If you live anywhere even remotely close to north Alabama & didn't make it to the ride, I'm sad for you & hope that Jody does it again so you can do it next year.  The trail is technical.  Strangely, I didn't realize it at the time, even when I was taking all day to complete it.  I heard people talking about it being technical, but I thought they were exaggerating.  At the awards ceremony, I was stunned at the ride times.  (almost 7 hours for the 50-mile winner?)  I thought they were accidentally reading off the total times with holds included.  I still didn't believe it until I read my card the next morning & sure enough, I had been out there on trail almost 9 hours!  Really?  (Bird says, "Yes, really.")  There were several steep, deep-step, rock "staircases." I remember saying, "Uuugh" a lot going down them, but they were neat.  (Bird says "neat" is not the right word.)  Anyway, it's difficult without seeming difficult.  Or maybe I was just mesmerized by that forest & everything seemed fun to me.  Or maybe it was the raptor dust?  Either way, next year, y'all all need to come!!  Bring a tough horse, do a tough ride, and maybe it will cast a spell on you like it did me, & you'll have a good, relaxing, fun time, too!

Raptor Run - Angie McGhee

October 18 2011

This weekend was the first ever Raptor Run at the Bankhead National Forest in Alabama and it was GREAT!  Photos at:

Back when I got into endurance in 1987 Alabama had as many or more rides than most other states...a spring *and* fall 25/50/100 and it was a hotbed of competition.
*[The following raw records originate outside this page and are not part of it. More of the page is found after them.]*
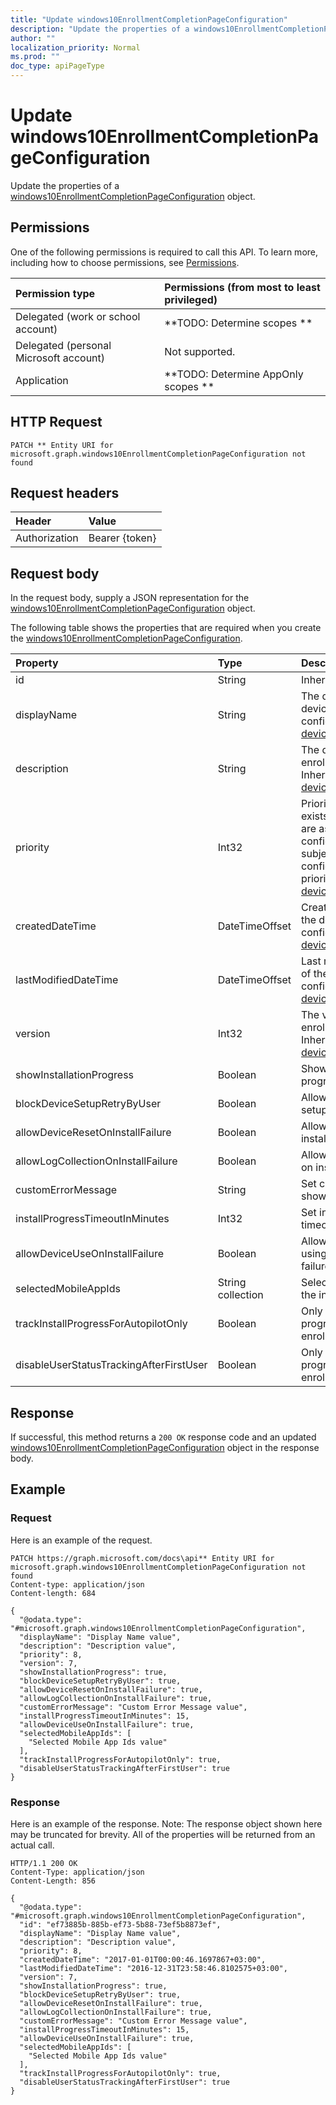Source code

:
 ```yaml
---
title: "Update windows10EnrollmentCompletionPageConfiguration"
description: "Update the properties of a windows10EnrollmentCompletionPageConfiguration object."
author: ""
localization_priority: Normal
ms.prod: ""
doc_type: apiPageType
---
```


# Update windows10EnrollmentCompletionPageConfiguration

Update the properties of a [windows10EnrollmentCompletionPageConfiguration](../resources/windows10enrollmentcompletionpageconfiguration.md) object.

## Permissions
One of the following permissions is required to call this API. To learn more, including how to choose permissions, see [Permissions](/concepts/permissions-reference.md).

|Permission type|Permissions (from most to least privileged)|
|:---|:---|
|Delegated (work or school account)|**TODO: Determine scopes **|
|Delegated (personal Microsoft account)|Not supported.|
|Application|**TODO: Determine AppOnly scopes **|

## HTTP Request
<!-- {
  "blockType": "ignored"
}
-->
``` http
PATCH ** Entity URI for microsoft.graph.windows10EnrollmentCompletionPageConfiguration not found
```

## Request headers
|Header|Value|
|:---|:---|
|Authorization|Bearer {token}|

## Request body
In the request body, supply a JSON representation for the [windows10EnrollmentCompletionPageConfiguration](../resources/windows10EnrollmentCompletionPageConfiguration.md) object.

The following table shows the properties that are required when you create the [windows10EnrollmentCompletionPageConfiguration](../resources/windows10enrollmentcompletionpageconfiguration.md).

|Property|Type|Description|
|:---|:---|:---|
|id|String| Inherited from [entity](../resources/entity.md)|
|displayName|String|The display name of the device enrollment configuration Inherited from [deviceEnrollmentConfiguration](../resources/deviceEnrollmentConfiguration.md)|
|description|String|The description of the device enrollment configuration Inherited from [deviceEnrollmentConfiguration](../resources/deviceEnrollmentConfiguration.md)|
|priority|Int32|Priority is used when a user exists in multiple groups that are assigned enrollment configuration. Users are subject only to the configuration with the lowest priority value. Inherited from [deviceEnrollmentConfiguration](../resources/deviceEnrollmentConfiguration.md)|
|createdDateTime|DateTimeOffset|Created date time in UTC of the device enrollment configuration Inherited from [deviceEnrollmentConfiguration](../resources/deviceEnrollmentConfiguration.md)|
|lastModifiedDateTime|DateTimeOffset|Last modified date time in UTC of the device enrollment configuration Inherited from [deviceEnrollmentConfiguration](../resources/deviceEnrollmentConfiguration.md)|
|version|Int32|The version of the device enrollment configuration Inherited from [deviceEnrollmentConfiguration](../resources/deviceEnrollmentConfiguration.md)|
|showInstallationProgress|Boolean|Show or hide installation progress to user|
|blockDeviceSetupRetryByUser|Boolean|Allow the user to retry the setup on installation failure|
|allowDeviceResetOnInstallFailure|Boolean|Allow or block device reset on installation failure|
|allowLogCollectionOnInstallFailure|Boolean|Allow or block log collection on installation failure|
|customErrorMessage|String|Set custom error message to show upon installation failure|
|installProgressTimeoutInMinutes|Int32|Set installation progress timeout in minutes|
|allowDeviceUseOnInstallFailure|Boolean|Allow the user to continue using the device on installation failure|
|selectedMobileAppIds|String collection|Selected applications to track the installation status|
|trackInstallProgressForAutopilotOnly|Boolean|Only show installation progress for Autopilot enrollment scenarios|
|disableUserStatusTrackingAfterFirstUser|Boolean|Only show installation progress for first user post enrollment|



## Response
If successful, this method returns a `200 OK` response code and an updated [windows10EnrollmentCompletionPageConfiguration](../resources/windows10enrollmentcompletionpageconfiguration.md) object in the response body.

## Example

### Request
Here is an example of the request.
<!-- {
  "blockType": "request",
  "name": "update_windows10enrollmentcompletionpageconfiguration"
}
-->
``` http
PATCH https://graph.microsoft.com/docs\api** Entity URI for microsoft.graph.windows10EnrollmentCompletionPageConfiguration not found
Content-type: application/json
Content-length: 684

{
  "@odata.type": "#microsoft.graph.windows10EnrollmentCompletionPageConfiguration",
  "displayName": "Display Name value",
  "description": "Description value",
  "priority": 8,
  "version": 7,
  "showInstallationProgress": true,
  "blockDeviceSetupRetryByUser": true,
  "allowDeviceResetOnInstallFailure": true,
  "allowLogCollectionOnInstallFailure": true,
  "customErrorMessage": "Custom Error Message value",
  "installProgressTimeoutInMinutes": 15,
  "allowDeviceUseOnInstallFailure": true,
  "selectedMobileAppIds": [
    "Selected Mobile App Ids value"
  ],
  "trackInstallProgressForAutopilotOnly": true,
  "disableUserStatusTrackingAfterFirstUser": true
}
```

### Response
Here is an example of the response. Note: The response object shown here may be truncated for brevity. All of the properties will be returned from an actual call.
<!-- {
  "blockType": "response",
  "truncated": true
}
-->
``` http
HTTP/1.1 200 OK
Content-Type: application/json
Content-Length: 856

{
  "@odata.type": "#microsoft.graph.windows10EnrollmentCompletionPageConfiguration",
  "id": "ef73885b-885b-ef73-5b88-73ef5b8873ef",
  "displayName": "Display Name value",
  "description": "Description value",
  "priority": 8,
  "createdDateTime": "2017-01-01T00:00:46.1697867+03:00",
  "lastModifiedDateTime": "2016-12-31T23:58:46.8102575+03:00",
  "version": 7,
  "showInstallationProgress": true,
  "blockDeviceSetupRetryByUser": true,
  "allowDeviceResetOnInstallFailure": true,
  "allowLogCollectionOnInstallFailure": true,
  "customErrorMessage": "Custom Error Message value",
  "installProgressTimeoutInMinutes": 15,
  "allowDeviceUseOnInstallFailure": true,
  "selectedMobileAppIds": [
    "Selected Mobile App Ids value"
  ],
  "trackInstallProgressForAutopilotOnly": true,
  "disableUserStatusTrackingAfterFirstUser": true
}
```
Unfortunately, the ride went away and Alabama has had no rides other than the Talladega ride which is very near the Georgia line. Slowly we lost Mississippi and Alabama and endurance barely seemed to exist there any more. In the last couple of years there's been a wonderful revival. Terry Price brought back the Mississippi rides with Blazing Saddles and Witch Dance and we suddenly started seeing some families like the Carraways, & Huffmans who used to be the 'big dogs" but hadn't been seen lately. Now with the return of the Bankhead Ride it's as if the clock is turning back and the whole area is waking back up! This is such a great part of the country with pleasant weather and great footing. It's like mixing a little Florida sand which is "too soft" with some TN/GA red clay which is "too hard" and getting "just right"!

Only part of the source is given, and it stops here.